### What this task involves
Copy out the data line by line exactly, from its start to the line bearing "- Lecture 2: Pictures of variance", inclusive.

### Records for this task
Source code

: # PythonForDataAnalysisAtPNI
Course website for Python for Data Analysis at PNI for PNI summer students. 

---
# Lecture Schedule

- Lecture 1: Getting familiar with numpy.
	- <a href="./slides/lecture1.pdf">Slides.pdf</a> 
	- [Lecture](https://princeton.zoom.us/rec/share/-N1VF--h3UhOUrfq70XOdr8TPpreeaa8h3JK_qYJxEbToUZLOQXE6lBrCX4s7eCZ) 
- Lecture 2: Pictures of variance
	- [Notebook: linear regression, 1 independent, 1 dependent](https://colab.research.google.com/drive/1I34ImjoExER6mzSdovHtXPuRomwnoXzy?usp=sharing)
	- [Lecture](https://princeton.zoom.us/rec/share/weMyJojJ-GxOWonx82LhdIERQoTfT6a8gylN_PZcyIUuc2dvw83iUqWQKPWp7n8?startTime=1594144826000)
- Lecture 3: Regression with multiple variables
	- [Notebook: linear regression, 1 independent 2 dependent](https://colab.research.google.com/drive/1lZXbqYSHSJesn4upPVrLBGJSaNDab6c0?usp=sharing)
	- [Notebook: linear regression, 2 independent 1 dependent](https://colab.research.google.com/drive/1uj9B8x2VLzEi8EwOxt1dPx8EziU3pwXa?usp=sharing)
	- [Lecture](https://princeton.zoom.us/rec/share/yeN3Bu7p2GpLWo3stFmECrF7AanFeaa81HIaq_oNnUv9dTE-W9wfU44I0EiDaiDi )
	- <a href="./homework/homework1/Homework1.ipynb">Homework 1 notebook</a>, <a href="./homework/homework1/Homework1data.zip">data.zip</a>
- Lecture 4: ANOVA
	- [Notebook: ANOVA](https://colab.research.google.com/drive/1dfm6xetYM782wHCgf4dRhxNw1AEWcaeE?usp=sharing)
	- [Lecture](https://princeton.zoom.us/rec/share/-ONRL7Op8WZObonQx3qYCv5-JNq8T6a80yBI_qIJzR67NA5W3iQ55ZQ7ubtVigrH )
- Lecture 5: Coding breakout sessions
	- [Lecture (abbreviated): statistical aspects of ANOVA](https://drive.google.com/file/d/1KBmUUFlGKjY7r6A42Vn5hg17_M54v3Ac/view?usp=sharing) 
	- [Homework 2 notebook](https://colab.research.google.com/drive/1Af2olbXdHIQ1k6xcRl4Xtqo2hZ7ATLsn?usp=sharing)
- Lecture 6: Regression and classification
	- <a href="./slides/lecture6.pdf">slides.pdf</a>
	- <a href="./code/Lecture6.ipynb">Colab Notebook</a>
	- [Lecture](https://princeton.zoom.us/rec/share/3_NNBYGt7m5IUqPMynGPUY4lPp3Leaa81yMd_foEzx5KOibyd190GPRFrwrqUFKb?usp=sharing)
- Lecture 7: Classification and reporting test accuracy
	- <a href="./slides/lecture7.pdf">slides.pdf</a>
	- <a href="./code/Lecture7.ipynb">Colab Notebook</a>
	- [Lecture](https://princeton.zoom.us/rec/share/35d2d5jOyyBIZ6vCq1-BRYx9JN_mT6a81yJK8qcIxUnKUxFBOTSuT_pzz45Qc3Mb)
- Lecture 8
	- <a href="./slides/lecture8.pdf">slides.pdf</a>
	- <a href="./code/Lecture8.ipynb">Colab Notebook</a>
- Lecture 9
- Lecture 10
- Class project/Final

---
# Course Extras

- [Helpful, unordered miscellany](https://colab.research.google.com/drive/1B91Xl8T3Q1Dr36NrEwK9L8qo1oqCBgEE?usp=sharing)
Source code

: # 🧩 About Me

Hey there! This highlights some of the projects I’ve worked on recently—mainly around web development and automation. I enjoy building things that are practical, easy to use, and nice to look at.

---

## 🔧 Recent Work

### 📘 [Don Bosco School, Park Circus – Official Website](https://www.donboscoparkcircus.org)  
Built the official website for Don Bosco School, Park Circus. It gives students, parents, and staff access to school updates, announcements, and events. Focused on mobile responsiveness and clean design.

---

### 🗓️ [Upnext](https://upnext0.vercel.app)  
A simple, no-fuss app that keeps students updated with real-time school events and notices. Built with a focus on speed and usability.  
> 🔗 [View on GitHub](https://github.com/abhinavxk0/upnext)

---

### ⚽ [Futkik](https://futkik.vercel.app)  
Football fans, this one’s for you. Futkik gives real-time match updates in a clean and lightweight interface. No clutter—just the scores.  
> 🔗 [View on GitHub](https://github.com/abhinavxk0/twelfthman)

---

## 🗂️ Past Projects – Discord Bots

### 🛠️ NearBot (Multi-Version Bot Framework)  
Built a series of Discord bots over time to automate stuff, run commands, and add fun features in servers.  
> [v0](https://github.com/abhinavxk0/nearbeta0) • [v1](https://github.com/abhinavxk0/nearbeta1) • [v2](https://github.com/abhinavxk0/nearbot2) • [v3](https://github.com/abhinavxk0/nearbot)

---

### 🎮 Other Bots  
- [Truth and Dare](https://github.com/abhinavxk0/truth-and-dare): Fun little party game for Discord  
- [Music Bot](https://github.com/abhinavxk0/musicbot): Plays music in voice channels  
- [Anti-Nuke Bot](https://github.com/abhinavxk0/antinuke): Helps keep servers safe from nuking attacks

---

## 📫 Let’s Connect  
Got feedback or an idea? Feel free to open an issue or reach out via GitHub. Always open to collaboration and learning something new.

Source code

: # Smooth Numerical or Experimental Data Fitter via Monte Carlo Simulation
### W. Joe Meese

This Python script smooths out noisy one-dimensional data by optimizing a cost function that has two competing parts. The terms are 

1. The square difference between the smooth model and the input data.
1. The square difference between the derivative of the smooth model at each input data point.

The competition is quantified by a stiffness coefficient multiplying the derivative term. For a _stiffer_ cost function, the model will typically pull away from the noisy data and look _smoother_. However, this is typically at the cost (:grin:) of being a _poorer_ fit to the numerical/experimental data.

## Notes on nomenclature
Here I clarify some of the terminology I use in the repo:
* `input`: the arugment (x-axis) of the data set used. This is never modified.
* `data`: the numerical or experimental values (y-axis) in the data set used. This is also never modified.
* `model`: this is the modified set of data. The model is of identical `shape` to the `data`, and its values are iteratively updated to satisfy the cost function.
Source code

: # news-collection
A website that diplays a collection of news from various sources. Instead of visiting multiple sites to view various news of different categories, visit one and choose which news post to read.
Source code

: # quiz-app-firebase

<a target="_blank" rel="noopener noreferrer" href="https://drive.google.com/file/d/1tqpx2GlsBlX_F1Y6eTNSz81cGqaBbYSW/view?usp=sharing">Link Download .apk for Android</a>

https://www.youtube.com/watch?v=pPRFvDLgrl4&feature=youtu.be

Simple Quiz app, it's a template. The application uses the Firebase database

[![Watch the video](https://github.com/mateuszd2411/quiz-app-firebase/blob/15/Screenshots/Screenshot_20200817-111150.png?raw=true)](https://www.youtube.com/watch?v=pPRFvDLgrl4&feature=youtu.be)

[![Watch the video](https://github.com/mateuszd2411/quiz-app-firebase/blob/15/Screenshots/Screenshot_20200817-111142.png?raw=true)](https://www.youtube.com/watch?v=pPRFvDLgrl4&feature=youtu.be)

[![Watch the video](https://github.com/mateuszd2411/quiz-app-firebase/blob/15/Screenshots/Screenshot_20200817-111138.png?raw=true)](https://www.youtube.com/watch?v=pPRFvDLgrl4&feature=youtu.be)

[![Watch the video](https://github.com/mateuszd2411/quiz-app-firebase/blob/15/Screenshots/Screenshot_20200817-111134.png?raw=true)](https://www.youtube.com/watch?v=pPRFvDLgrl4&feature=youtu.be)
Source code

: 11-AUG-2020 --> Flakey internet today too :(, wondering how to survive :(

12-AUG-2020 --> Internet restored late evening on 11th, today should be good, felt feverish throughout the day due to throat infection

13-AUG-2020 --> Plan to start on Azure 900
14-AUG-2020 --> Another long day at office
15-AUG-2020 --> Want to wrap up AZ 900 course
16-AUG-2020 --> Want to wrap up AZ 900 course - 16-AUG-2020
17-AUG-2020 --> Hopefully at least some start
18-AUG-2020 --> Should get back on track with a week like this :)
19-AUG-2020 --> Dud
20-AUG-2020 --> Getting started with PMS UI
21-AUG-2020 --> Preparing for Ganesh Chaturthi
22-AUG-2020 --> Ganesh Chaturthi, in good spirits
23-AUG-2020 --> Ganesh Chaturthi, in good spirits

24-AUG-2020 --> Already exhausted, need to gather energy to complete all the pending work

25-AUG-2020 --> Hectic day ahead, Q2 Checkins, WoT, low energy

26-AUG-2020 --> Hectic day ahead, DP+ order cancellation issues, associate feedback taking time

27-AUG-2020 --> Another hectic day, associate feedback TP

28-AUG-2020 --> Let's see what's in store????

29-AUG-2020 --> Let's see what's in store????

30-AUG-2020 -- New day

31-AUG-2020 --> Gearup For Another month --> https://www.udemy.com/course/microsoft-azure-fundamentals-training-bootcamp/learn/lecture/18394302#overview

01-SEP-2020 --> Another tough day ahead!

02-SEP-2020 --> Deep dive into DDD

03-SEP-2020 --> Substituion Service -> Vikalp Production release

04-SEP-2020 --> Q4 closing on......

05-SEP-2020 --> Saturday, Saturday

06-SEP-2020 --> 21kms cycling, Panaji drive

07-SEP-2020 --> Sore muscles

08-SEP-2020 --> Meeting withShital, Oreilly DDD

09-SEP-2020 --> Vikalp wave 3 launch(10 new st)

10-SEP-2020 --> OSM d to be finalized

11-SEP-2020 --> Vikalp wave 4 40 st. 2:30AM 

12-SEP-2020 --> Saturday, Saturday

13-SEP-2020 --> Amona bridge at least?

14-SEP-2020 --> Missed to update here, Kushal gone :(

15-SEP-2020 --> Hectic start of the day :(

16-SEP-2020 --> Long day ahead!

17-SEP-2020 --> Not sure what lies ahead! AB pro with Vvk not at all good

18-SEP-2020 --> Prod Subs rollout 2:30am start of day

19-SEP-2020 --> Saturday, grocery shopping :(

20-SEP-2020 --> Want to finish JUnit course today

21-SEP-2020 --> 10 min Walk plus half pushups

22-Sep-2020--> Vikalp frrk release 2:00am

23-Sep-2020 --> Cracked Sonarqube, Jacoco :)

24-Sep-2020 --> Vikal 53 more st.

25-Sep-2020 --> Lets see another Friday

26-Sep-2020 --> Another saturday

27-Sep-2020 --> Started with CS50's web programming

### Response to this exercise
Source code

: # PythonForDataAnalysisAtPNI
Course website for Python for Data Analysis at PNI for PNI summer students. 

---
# Lecture Schedule

- Lecture 1: Getting familiar with numpy.
	- <a href="./slides/lecture1.pdf">Slides.pdf</a> 
	- [Lecture](https://princeton.zoom.us/rec/share/-N1VF--h3UhOUrfq70XOdr8TPpreeaa8h3JK_qYJxEbToUZLOQXE6lBrCX4s7eCZ) 
- Lecture 2: Pictures of variance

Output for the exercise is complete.